Durante casi veinte años la playa de Riazor tuvo una piscina, un espacio protegido por un dique y en el que se aprovechaban las rocas para delimitar una zona en la que tomar un baño con tranquilidad, lejos de los vaivenes del oleaje. Sucedió hasta que en abril de 1989 se anunció la llegada de un “supermartillo hidráulico” y el dique quedó hecho trizas para que el arenal recuperase su morfología.
Aquella idea de acotar un espacio marítimo ante la zona de los arcados brotó a finales de los sesenta, un tiempo en el que la ensenada del Orzán y Riazor era todavía más agreste que hoy. Se urbanizaba además la zona lindante con el colegio de las Esclavas y la Jefatura de Costas y Puertos de Galicia promovió en la primavera de 1970 la iniciativa de construir un pequeño dique que ayudase a conformar lo que se denominó como bañera o piscina natural justo en el sector más resguardado de la playa de Riazor.
La piscina se abastecía con el agua del mar gracias a unas compuertas, bastantes veces también eran las propias olas las que repicaban sobre el dique. Pronto, con los aportes del arenal, se diferenció aquella zona por un color que le daba un aspecto casi tropical. Unas gradas y las rocas ejercían a modo de solana y pronto aquel sitio para el relajo se hizo popular entre los bañistas y, por supuesto, las familias con niños.
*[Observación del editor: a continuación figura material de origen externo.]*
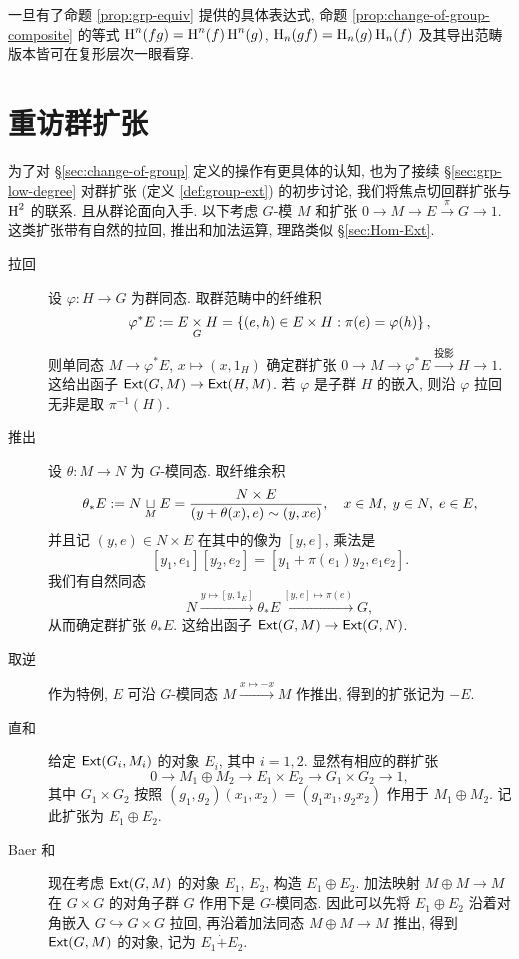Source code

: 一旦有了命题 \ref{prop:grp-equiv} 提供的具体表达式, 命题 \ref{prop:change-of-group-composite} 的等式 $\operatorname{H}^n(fg) = \operatorname{H}^n(f) \operatorname{H}^n(g)$, $\operatorname{H}_n(gf) = \operatorname{H}_n(g) \operatorname{H}_n(f)$ 及其导出范畴版本皆可在复形层次一眼看穿.

\section{重访群扩张}\label{sec:group-ext-revisited}
为了对 \S\ref{sec:change-of-group} 定义的操作有更具体的认知, 也为了接续 \S\ref{sec:grp-low-degree} 对群扩张 (定义 \ref{def:group-ext}) 的初步讨论, 我们将焦点切回群扩张与 $\operatorname{H}^2$ 的联系. 且从群论面向入手. 以下考虑 $G$-模 $M$ 和扩张 $0 \to M \to E \xrightarrow{\pi} G \to 1$. 这类扩张带有自然的拉回, 推出和加法运算, 理路类似 \S\ref{sec:Hom-Ext}.

\begin{description}
	\item[拉回] 设 $\varphi: H \to G$ 为群同态. 取群范畴中的纤维积
	\[ \varphi^* E := E \underset{G}{\times} H = \left\{ (e, h) \in E \times H: \pi(e) = \varphi(h) \right\}, \]
	则单同态 $M \to \varphi^* E$, $x \mapsto (x, 1_H)$ 确定群扩张 $0 \to M \to \varphi^* E \xrightarrow{\text{投影}} H \to 1$. 这给出函子 $\mathsf{Ext}(G, M) \to \mathsf{Ext}(H, M)$. 若 $\varphi$ 是子群 $H$ 的嵌入, 则沿 $\varphi$ 拉回无非是取 $\pi^{-1}(H)$.
	
	\item[推出] 设 $\theta: M \to N$ 为 $G$-模同态. 取纤维余积
	\[ \theta_* E := N \underset{M}{\sqcup} E = \frac{N \times E}{(y + \theta(x), e) \sim (y, xe)}, \quad x \in M, \; y \in N, \; e \in E, \]
	并且记 $(y, e) \in N \times E$ 在其中的像为 $[y, e]$, 乘法是
	\[ [y_1, e_1] [y_2, e_2] = [y_1 + \pi(e_1) y_2, e_1 e_2]. \]
	我们有自然同态
	\[ N \xrightarrow{y \mapsto [y, 1_E]} \theta_* E \xrightarrow{[y, e] \mapsto \pi(e)} G, \]
	从而确定群扩张 $\theta_* E$. 这给出函子 $\mathsf{Ext}(G, M) \to \mathsf{Ext}(G, N)$.
	
	\item[取逆] 作为特例, $E$ 可沿 $G$-模同态 $M \xrightarrow{x \mapsto -x} M$ 作推出, 得到的扩张记为 $-E$.
	
	\item[直和] 给定 $\mathsf{Ext}(G_i, M_i)$ 的对象 $E_i$, 其中 $i = 1, 2$. 显然有相应的群扩张
	\[ 0 \to M_1 \oplus M_2 \to E_1 \times E_2 \to G_1 \times G_2 \to 1, \]
	其中 $G_1 \times G_2$ 按照 $(g_1, g_2)(x_1, x_2) = (g_1 x_1, g_2 x_2)$ 作用于 $M_1 \oplus M_2$. 记此扩张为 $E_1 \oplus E_2$.
	
	\item[Baer 和] 现在考虑 $\mathsf{Ext}(G, M)$ 的对象 $E_1$, $E_2$, 构造 $E_1 \oplus E_2$. 加法映射 $M \oplus M \to M$ 在 $G \times G$ 的对角子群 $G$ 作用下是 $G$-模同态. 因此可以先将 $E_1 \oplus E_2$ 沿着对角嵌入 $G \hookrightarrow G \times G$ 拉回, 再沿着加法同态 $M \oplus M \to M$ 推出, 得到 $\mathsf{Ext}(G, M)$ 的对象, 记为 $E_1 \dot{+} E_2$.
\end{description}

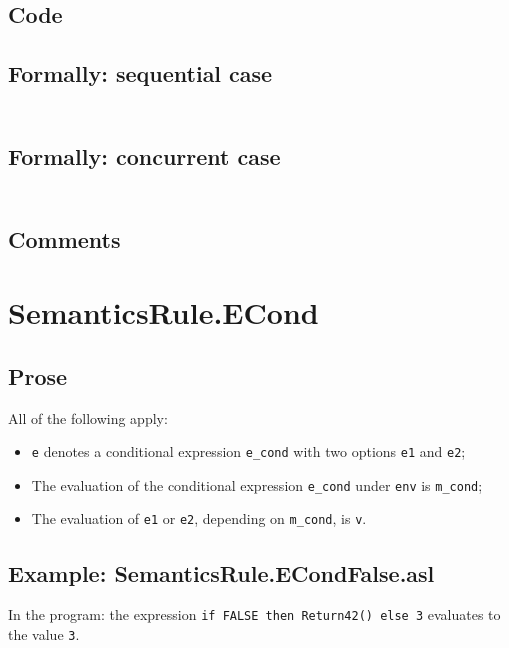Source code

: \documentclass{book}
\begin{document}
  \subsection{Code}

  \subsection{Formally: sequential case}
  \begin{align}
  \end{align} 

  \subsection{Formally: concurrent case}
  \begin{align}
  \end{align} 

  \subsection{Comments}

\section{SemanticsRule.ECond \label{sec:SemanticsRule.ECond}}

  \subsection{Prose}
  All of the following apply:
  \begin{itemize}
  \item \texttt{e} denotes a conditional expression \texttt{e\_cond} with two options \texttt{e1} and \texttt{e2};
  \item The evaluation of the conditional expression \texttt{e\_cond} under \texttt{env} is \texttt{m\_cond};
  \item The evaluation of \texttt{e1} or \texttt{e2}, depending on \texttt{m\_cond}, is \texttt{v}.
  \end{itemize}

  \subsection{Example: SemanticsRule.ECondFalse.asl}
    In the program:
    the expression \texttt{if FALSE then Return42() else 3} evaluates to the value \texttt{3}.
\end{document}

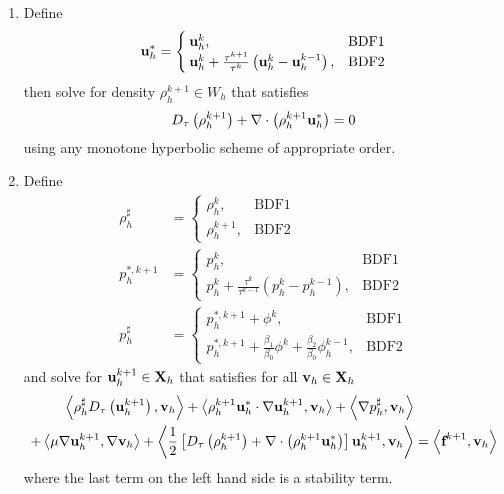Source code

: \documentclass[letterpaper]{erdc}
\begin{document}
\begin{enumerate}
\item Define
\begin{equation}
  \textbf{u}_h^{*} = \begin{cases}
                \textbf{u}_h^{k}, & \mbox{BDF1} \\
                \textbf{u}_h^{k} + \frac{\tau^{k+1}}{\tau^k}\left( \textbf{u}_h^{k} - \textbf{u}_h^{k-1}\right), & \mbox{BDF2} 
               \end{cases}
 \end{equation}
then solve for density $\rho_h^{k+1}\in W_h$ that satisfies
\begin{equation}\label{eqn:generaldensity}
D_{\tau}\left(\rho_h^{k+1}\right) + \nabla\cdot\left( \rho_h^{k+1}\textbf{u}_h^{*} \right) = 0
\end{equation}
using any monotone hyperbolic scheme of appropriate order. 

\item Define
\begin{align}
  \rho_h^{\sharp} &= \begin{cases}
                       \rho_h^{k}, & \mbox{BDF1} \\
                       \rho_h^{k+1}, & \mbox{BDF2} 
                      \end{cases}\\
  p_h^{*,k+1} &= \begin{cases}
                p_h^{k}, & \mbox{BDF1}\\
                p_h^{k} + \frac{\tau^{k}}{\tau^{k-1}}\left( p_h^k - p_h^{k-1} \right), & \mbox{BDF2}
                \end{cases}\\
  p_h^{\sharp} &= \begin{cases}
                  p_h^{*,k+1} + \phi^{k}, & \mbox{BDF1}\\ 
                  p_h^{*,k+1} + \frac{\beta_1}{\beta_0}\phi^{k} + \frac{\beta_2}{\beta_0}\phi_h^{k-1}, & \mbox{BDF2} 
                 \end{cases}
\end{align}
and solve for $\textbf{u}_h^{k+1}\in\textbf{X}_h$ that satisfies for all $\textbf{v}_h\in\textbf{X}_h$
\begin{equation}\label{eqn:generalvelocity}
  \begin{split}
    \left\langle \rho_h^{\sharp}D_{\tau}\left(\textbf{u}_h^{k+1}\right), \textbf{v}_h \right\rangle  + \left\langle \rho_h^{k+1}\textbf{u}_h^{*}\cdot\nabla\textbf{u}_h^{k+1}, \textbf{v}_h \right\rangle +\left\langle \nabla p_h^{\sharp}, \textbf{v}_h \right\rangle &\\
     + \left\langle \mu\nabla\textbf{u}_h^{k+1}, \nabla\textbf{v}_h \right\rangle  + \left\langle \frac{1}{2}\left[ D_{\tau}\left(\rho_h^{k+1}\right) + \nabla\cdot\left( \rho_h^{k+1}\textbf{u}_h^{*} \right)\right] \textbf{u}_h^{k+1}, \textbf{v}_h \right\rangle &= \left\langle \textbf{f}^{k+1}, \textbf{v}_h \right\rangle
  \end{split}
\end{equation}
where the last term on the left hand side is a stability term.  


\end{enumerate}
\end{document}
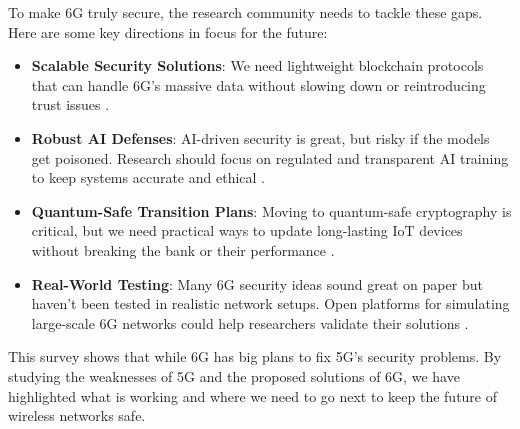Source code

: \documentclass[acmtog]{acmart}
\begin{document}
To make 6G truly secure, the research community needs to tackle these gaps. Here are some key directions in focus for the future:
\begin{itemize}
  \item \textbf{Scalable Security Solutions}: We need lightweight blockchain protocols that can handle 6G’s massive data without slowing down or reintroducing trust issues \cite{ref2}.
  \item \textbf{Robust AI Defenses}: AI-driven security is great, but risky if the models get poisoned. Research should focus on regulated and transparent AI training to keep systems accurate and ethical \cite{ref5}.
  \item \textbf{Quantum-Safe Transition Plans}: Moving to quantum-safe cryptography is critical, but we need practical ways to update long-lasting IoT devices without breaking the bank or their performance \cite{ref8}.
  \item \textbf{Real-World Testing}: Many 6G security ideas sound great on paper but haven’t been tested in realistic network setups. Open platforms for simulating large-scale 6G networks could help researchers validate their solutions \cite{ref4}.
\end{itemize}
This survey shows that while 6G has big plans to fix 5G’s security problems. By studying the weaknesses of 5G and the proposed solutions of 6G, we have highlighted what is working and where we need to go next to keep the future of wireless networks safe.



\end{document}

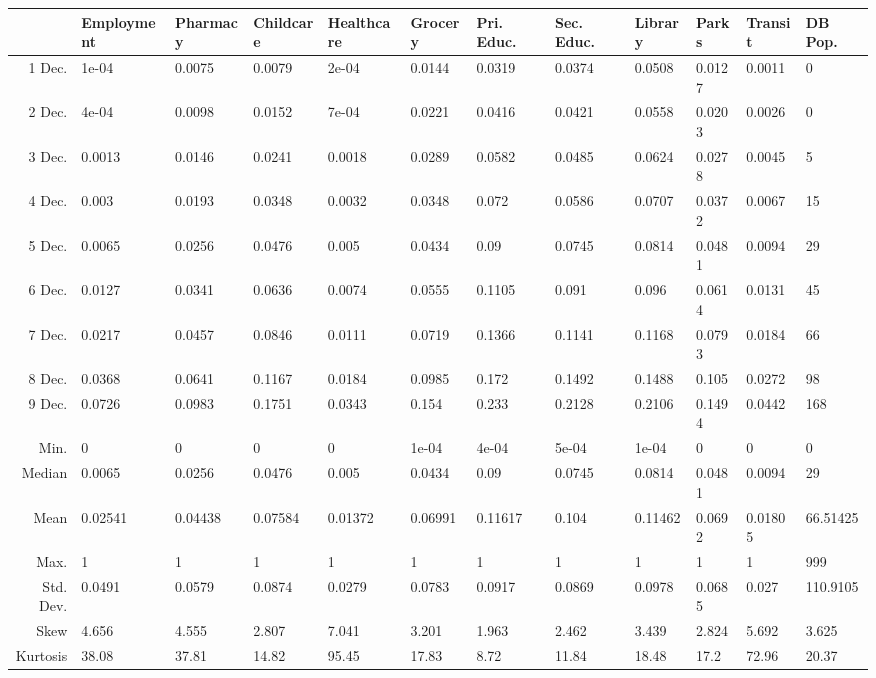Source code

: \documentclass[11pt, a4paper]{article}
\begin{document}
\begin{sidewaystable}[ht]
\centering
\begin{tabular}{rlllllllllll}
  \hline
 & Employment & Pharmacy & Childcare & Healthcare & Grocery & Pri. Educ. & Sec. Educ. & Library & Parks & Transit & DB Pop. \\ 
  \hline
1 Dec. & 1e-04 & 0.0075 & 0.0079 & 2e-04 & 0.0144 & 0.0319 & 0.0374 & 0.0508 & 0.0127 & 0.0011 & 0 \\ 
  2 Dec. & 4e-04 & 0.0098 & 0.0152 & 7e-04 & 0.0221 & 0.0416 & 0.0421 & 0.0558 & 0.0203 & 0.0026 & 0 \\ 
  3 Dec. & 0.0013 & 0.0146 & 0.0241 & 0.0018 & 0.0289 & 0.0582 & 0.0485 & 0.0624 & 0.0278 & 0.0045 & 5 \\ 
  4 Dec. & 0.003 & 0.0193 & 0.0348 & 0.0032 & 0.0348 & 0.072 & 0.0586 & 0.0707 & 0.0372 & 0.0067 & 15 \\ 
  5 Dec. & 0.0065 & 0.0256 & 0.0476 & 0.005 & 0.0434 & 0.09 & 0.0745 & 0.0814 & 0.0481 & 0.0094 & 29 \\ 
  6 Dec. & 0.0127 & 0.0341 & 0.0636 & 0.0074 & 0.0555 & 0.1105 & 0.091 & 0.096 & 0.0614 & 0.0131 & 45 \\ 
  7 Dec. & 0.0217 & 0.0457 & 0.0846 & 0.0111 & 0.0719 & 0.1366 & 0.1141 & 0.1168 & 0.0793 & 0.0184 & 66 \\ 
  8 Dec. & 0.0368 & 0.0641 & 0.1167 & 0.0184 & 0.0985 & 0.172 & 0.1492 & 0.1488 & 0.105 & 0.0272 & 98 \\ 
  9 Dec. & 0.0726 & 0.0983 & 0.1751 & 0.0343 & 0.154 & 0.233 & 0.2128 & 0.2106 & 0.1494 & 0.0442 & 168 \\ 
  Min. & 0 & 0 & 0 & 0 & 1e-04 & 4e-04 & 5e-04 & 1e-04 & 0 & 0 & 0 \\ 
  Median & 0.0065 & 0.0256 & 0.0476 & 0.005 & 0.0434 & 0.09 & 0.0745 & 0.0814 & 0.0481 & 0.0094 & 29 \\ 
  Mean & 0.02541 & 0.04438 & 0.07584 & 0.01372 & 0.06991 & 0.11617 & 0.104 & 0.11462 & 0.0692 & 0.01805 & 66.51425 \\ 
  Max. & 1 & 1 & 1 & 1 & 1 & 1 & 1 & 1 & 1 & 1 & 999 \\ 
  Std. Dev. & 0.0491 & 0.0579 & 0.0874 & 0.0279 & 0.0783 & 0.0917 & 0.0869 & 0.0978 & 0.0685 & 0.027 & 110.9105 \\ 
  Skew & 4.656 & 4.555 & 2.807 & 7.041 & 3.201 & 1.963 & 2.462 & 3.439 & 2.824 & 5.692 & 3.625 \\ 
  Kurtosis & 38.08 & 37.81 & 14.82 & 95.45 & 17.83 & 8.72 & 11.84 & 18.48 & 17.2 & 72.96 & 20.37 \\ 
   \hline
\end{tabular}
\end{sidewaystable}
\end{document}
Pero a finales de los ochenta comenzaban a plasmarse las ilusiones por construir un paseo marítimo que circundase la ciudad. La primera fase prevista era la del Orzán y Riazor y fue entonces cuando los responsables de Costas decidieron suprimir el dique, por más que poco antes se hubiera hecho una inversión para reafirmarlo y adecentarlo. “La función para la que se construyó, que era la de constituir una zona resguardada para el baño, ya no se cumple y apenas se renueva el agua sino que es una trampa de arena”, explicaron los expertos. “El derribo garantizará un mayor equilibro en el transporte estacional de la arena y lograremos una playa mejor conformada”, matizaron.
El dique cayó en tiempos en los que cayeron muros que parecían indestructibles. Y se invirtieron (pagó el estado) 625 millones de pesetas en ganarle espacio al mar y rellenar los arenales de toda la ensenada con una mezcla de caolín y wolframio que entonces se explicó que no iba a producir alteraciones ecológicas en el litoral ni molestias en la piel de los bañistas.